**Exercise:**
Pick out every line of the entries below where "query" occurs, and copy those lines.

[Opening Data section section]

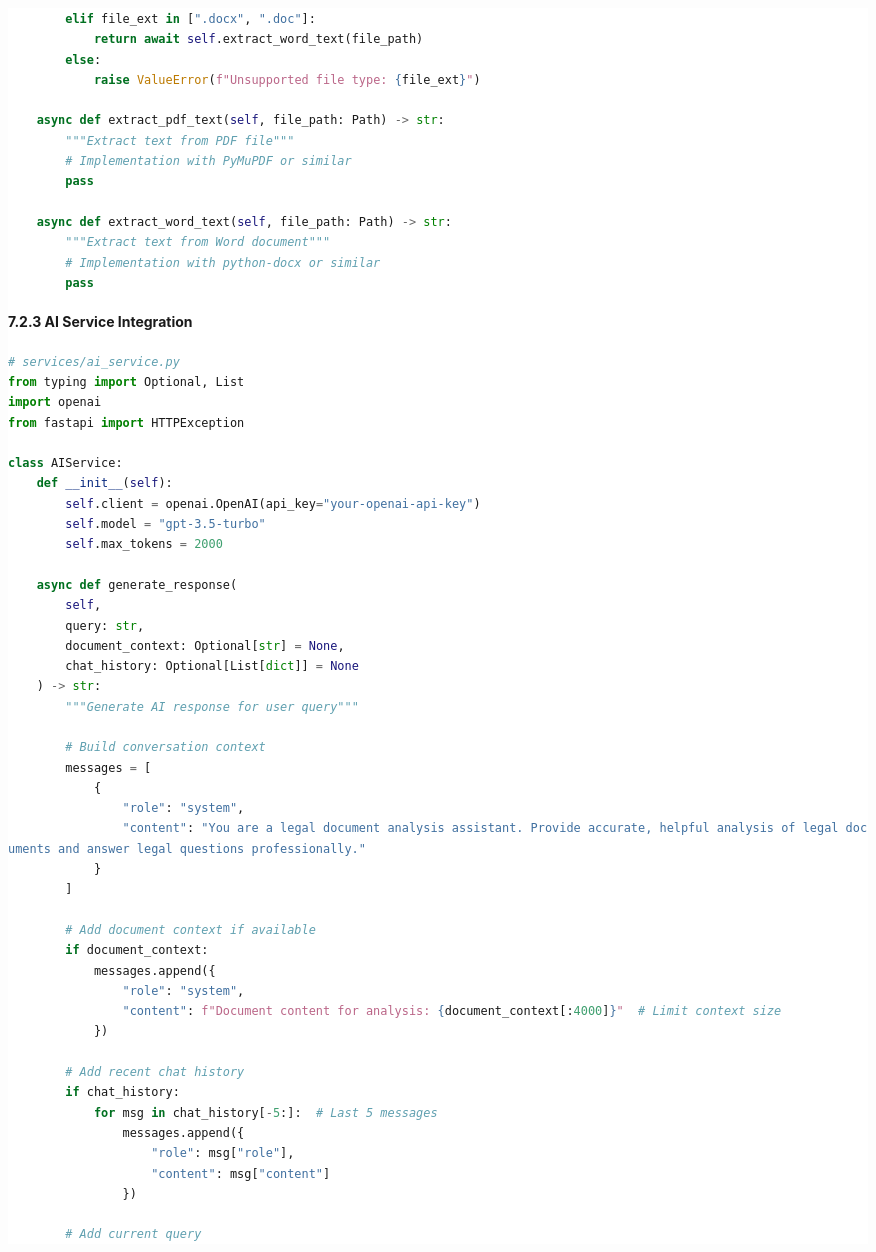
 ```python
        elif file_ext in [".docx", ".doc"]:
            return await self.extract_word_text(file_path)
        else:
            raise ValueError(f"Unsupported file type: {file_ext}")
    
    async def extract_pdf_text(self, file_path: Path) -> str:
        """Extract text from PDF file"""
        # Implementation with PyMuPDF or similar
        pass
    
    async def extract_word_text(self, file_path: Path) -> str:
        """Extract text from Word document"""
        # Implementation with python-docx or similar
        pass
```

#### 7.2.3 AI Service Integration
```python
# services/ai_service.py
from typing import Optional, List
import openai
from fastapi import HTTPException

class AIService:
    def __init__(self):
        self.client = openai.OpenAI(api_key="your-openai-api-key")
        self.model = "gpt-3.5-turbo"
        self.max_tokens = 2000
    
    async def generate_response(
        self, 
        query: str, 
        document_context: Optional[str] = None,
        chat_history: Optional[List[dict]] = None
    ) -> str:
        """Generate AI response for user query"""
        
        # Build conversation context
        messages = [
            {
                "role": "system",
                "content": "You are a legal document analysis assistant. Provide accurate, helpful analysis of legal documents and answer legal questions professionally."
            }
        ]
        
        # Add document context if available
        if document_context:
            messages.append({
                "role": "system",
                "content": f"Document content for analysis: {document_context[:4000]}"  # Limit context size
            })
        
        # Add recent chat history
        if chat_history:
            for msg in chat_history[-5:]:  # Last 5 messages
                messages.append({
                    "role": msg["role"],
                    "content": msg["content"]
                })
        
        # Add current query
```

[Closing Data section section]
[Opening Data section section]

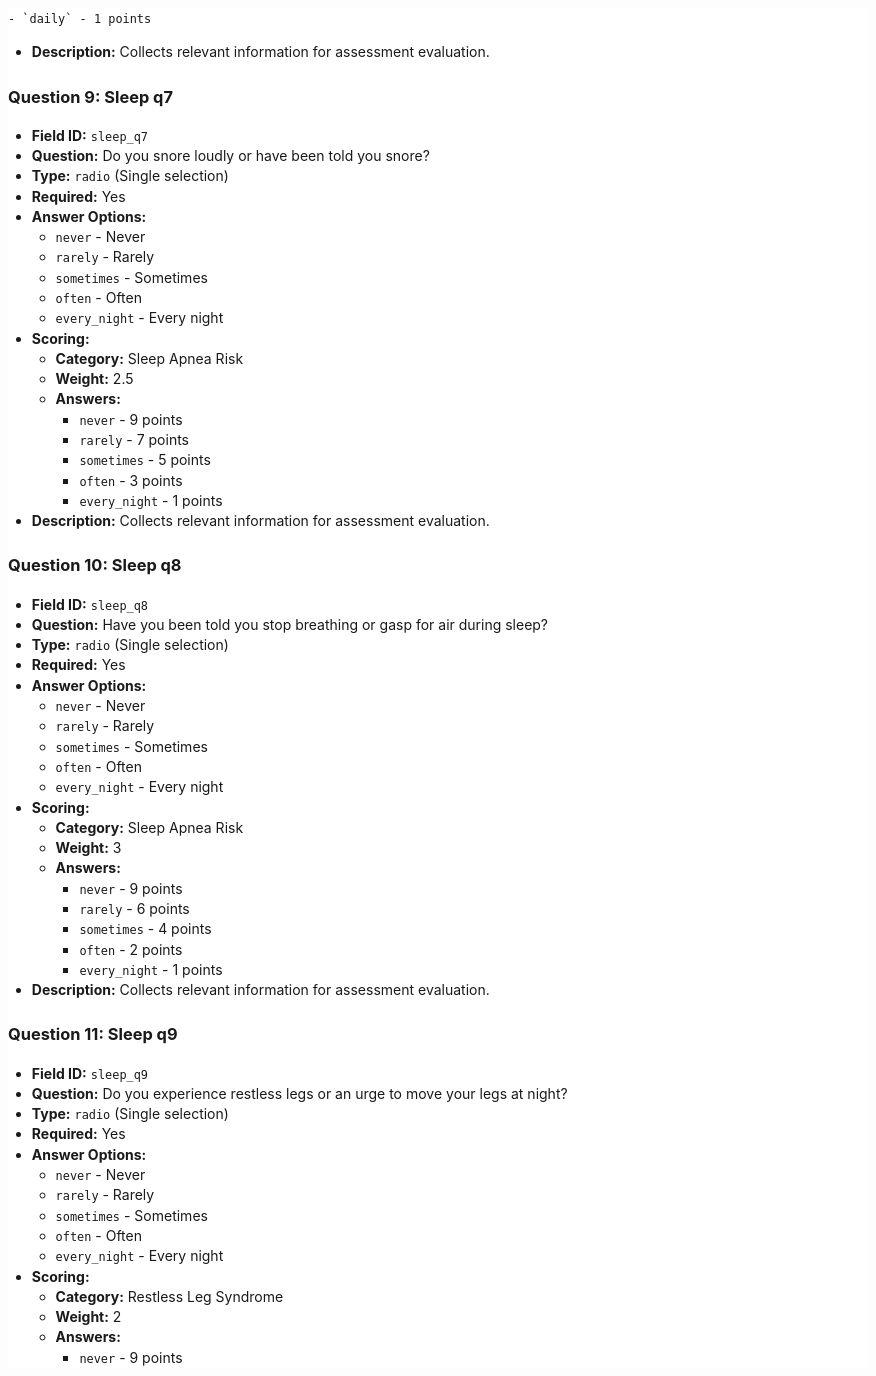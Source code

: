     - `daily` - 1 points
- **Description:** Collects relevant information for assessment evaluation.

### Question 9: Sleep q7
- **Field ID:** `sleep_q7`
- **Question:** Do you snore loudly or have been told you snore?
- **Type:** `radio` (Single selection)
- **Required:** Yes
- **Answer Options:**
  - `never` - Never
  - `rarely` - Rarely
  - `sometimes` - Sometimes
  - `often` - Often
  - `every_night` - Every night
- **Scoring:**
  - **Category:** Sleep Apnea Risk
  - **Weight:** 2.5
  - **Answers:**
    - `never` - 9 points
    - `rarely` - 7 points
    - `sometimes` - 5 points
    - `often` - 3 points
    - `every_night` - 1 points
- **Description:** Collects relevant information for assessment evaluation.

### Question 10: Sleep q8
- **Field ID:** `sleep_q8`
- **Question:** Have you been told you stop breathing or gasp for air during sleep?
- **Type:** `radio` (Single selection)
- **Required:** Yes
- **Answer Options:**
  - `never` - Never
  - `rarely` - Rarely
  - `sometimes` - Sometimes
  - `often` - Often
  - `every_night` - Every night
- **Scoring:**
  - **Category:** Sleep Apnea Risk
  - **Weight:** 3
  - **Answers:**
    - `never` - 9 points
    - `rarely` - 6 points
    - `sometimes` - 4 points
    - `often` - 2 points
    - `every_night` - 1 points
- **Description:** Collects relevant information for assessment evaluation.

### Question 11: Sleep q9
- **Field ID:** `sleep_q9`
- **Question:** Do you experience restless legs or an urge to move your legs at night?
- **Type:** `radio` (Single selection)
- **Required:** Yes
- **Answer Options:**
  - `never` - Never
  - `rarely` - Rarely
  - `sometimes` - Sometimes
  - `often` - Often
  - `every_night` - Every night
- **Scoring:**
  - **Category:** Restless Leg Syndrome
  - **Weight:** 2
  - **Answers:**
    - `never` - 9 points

[Closing Data section section]
[Opening Data section section]

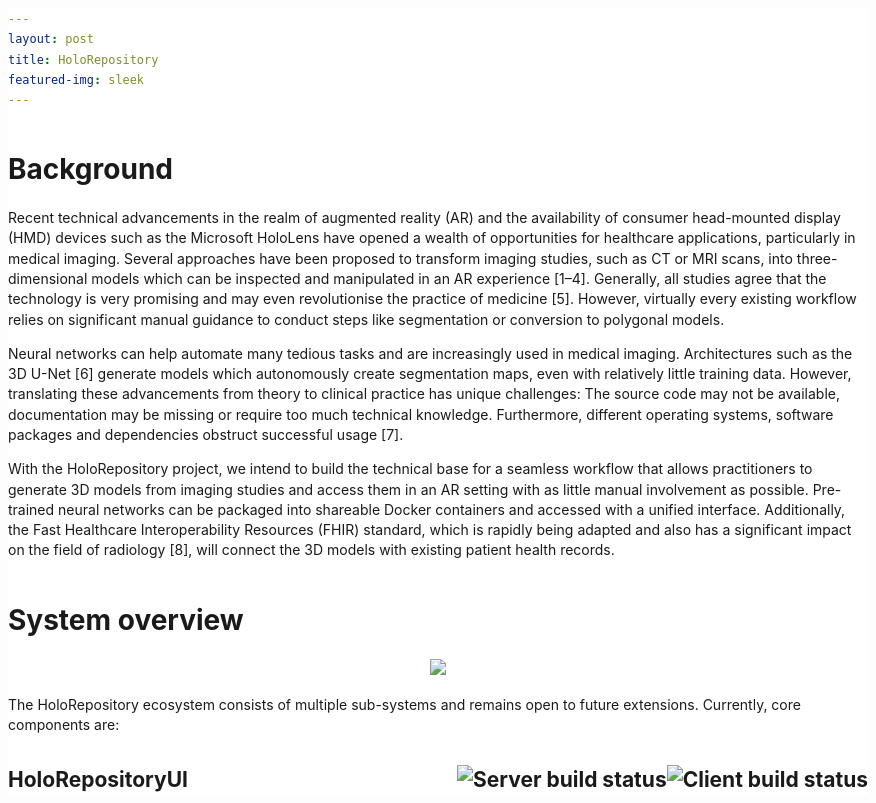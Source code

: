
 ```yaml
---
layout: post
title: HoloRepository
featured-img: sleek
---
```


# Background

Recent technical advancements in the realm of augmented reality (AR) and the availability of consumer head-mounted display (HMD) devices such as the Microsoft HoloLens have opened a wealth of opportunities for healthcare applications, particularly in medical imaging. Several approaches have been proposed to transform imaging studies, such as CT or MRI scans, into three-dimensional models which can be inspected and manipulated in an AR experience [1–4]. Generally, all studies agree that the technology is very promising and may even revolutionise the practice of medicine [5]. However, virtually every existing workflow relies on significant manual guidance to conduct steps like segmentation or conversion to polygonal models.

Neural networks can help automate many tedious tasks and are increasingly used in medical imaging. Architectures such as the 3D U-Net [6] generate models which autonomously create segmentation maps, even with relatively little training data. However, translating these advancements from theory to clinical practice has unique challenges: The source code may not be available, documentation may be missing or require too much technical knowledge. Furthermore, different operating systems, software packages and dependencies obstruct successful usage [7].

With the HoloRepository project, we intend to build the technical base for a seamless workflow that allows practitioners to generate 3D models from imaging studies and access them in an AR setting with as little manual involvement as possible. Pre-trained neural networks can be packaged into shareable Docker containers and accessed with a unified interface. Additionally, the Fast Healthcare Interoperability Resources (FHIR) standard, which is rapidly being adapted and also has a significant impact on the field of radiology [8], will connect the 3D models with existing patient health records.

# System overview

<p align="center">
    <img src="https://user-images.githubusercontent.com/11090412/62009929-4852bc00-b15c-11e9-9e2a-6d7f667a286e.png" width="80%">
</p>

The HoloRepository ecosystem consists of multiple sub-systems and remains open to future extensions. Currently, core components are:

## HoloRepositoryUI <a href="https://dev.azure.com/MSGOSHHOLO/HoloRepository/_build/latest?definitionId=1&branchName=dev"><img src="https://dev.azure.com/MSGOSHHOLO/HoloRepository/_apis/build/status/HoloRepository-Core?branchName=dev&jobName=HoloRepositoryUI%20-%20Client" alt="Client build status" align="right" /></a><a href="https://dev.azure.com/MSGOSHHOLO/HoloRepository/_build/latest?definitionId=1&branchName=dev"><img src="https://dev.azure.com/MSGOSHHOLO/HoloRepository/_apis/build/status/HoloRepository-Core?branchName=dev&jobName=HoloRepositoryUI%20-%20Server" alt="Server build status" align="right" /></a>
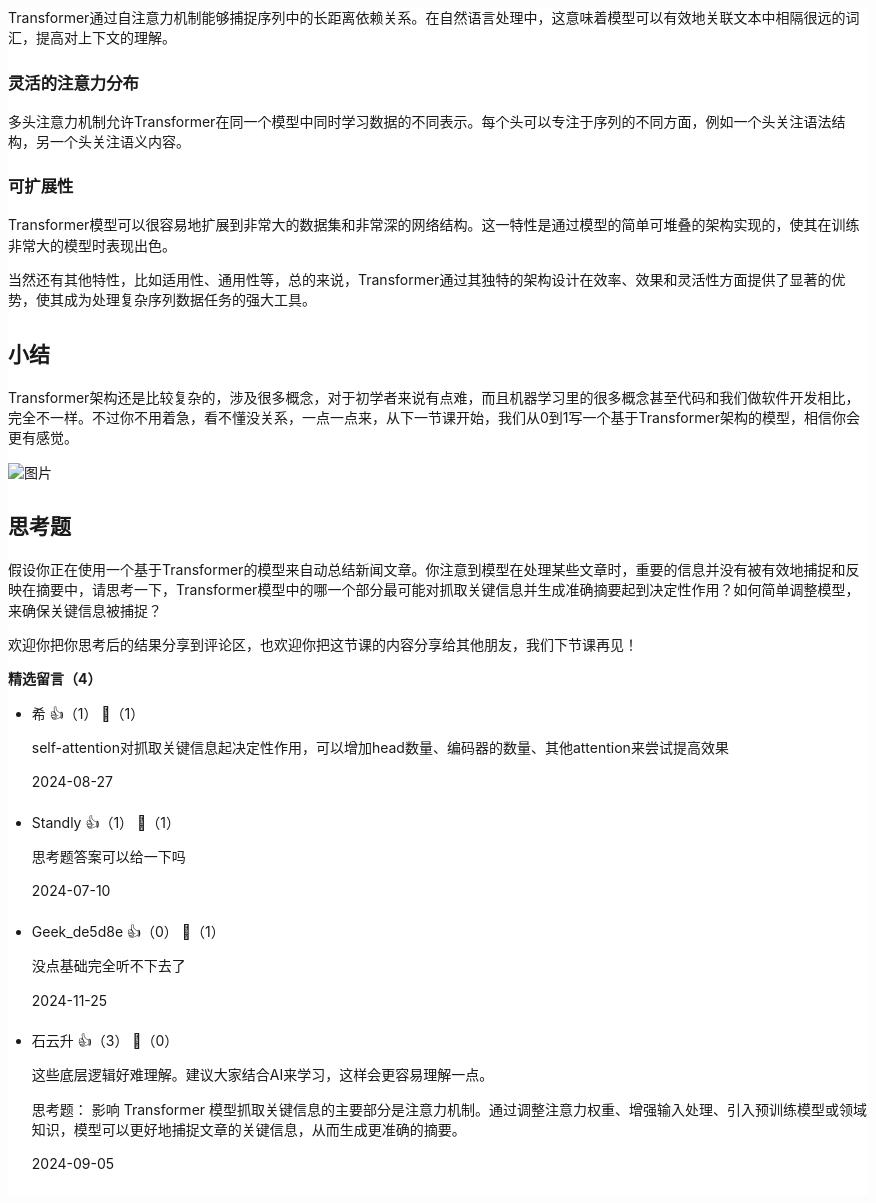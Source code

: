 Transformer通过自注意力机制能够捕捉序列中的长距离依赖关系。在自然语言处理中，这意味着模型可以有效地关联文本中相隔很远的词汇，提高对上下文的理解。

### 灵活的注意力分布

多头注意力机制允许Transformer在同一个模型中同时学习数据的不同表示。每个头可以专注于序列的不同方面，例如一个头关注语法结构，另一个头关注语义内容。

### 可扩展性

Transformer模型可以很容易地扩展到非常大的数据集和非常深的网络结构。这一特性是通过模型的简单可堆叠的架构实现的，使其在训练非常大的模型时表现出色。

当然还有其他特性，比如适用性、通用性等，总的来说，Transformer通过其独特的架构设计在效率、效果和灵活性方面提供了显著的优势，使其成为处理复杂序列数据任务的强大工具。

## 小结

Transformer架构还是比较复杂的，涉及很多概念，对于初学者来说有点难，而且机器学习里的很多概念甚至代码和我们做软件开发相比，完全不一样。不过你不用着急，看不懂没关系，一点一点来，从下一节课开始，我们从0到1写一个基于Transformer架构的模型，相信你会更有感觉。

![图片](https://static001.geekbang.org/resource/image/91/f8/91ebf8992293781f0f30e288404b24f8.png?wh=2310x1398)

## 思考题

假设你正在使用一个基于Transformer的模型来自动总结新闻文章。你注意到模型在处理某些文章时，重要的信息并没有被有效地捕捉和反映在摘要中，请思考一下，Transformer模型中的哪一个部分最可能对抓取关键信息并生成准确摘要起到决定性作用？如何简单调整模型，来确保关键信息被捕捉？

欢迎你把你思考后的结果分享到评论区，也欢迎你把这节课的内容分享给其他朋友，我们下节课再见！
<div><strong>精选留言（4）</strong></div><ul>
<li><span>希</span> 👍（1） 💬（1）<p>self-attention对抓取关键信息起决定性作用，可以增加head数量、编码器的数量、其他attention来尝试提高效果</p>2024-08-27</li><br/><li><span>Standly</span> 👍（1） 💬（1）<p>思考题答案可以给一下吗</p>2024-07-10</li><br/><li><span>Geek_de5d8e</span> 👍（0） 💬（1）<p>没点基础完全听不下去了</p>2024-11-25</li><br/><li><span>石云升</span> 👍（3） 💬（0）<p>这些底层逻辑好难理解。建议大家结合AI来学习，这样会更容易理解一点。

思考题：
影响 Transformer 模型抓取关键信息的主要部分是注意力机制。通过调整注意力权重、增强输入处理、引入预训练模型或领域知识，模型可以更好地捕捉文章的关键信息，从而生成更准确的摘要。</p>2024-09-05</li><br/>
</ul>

[Closing Data section section]

**The completed task:**
        query: str, 
        """Generate AI response for user query"""
        # Add current query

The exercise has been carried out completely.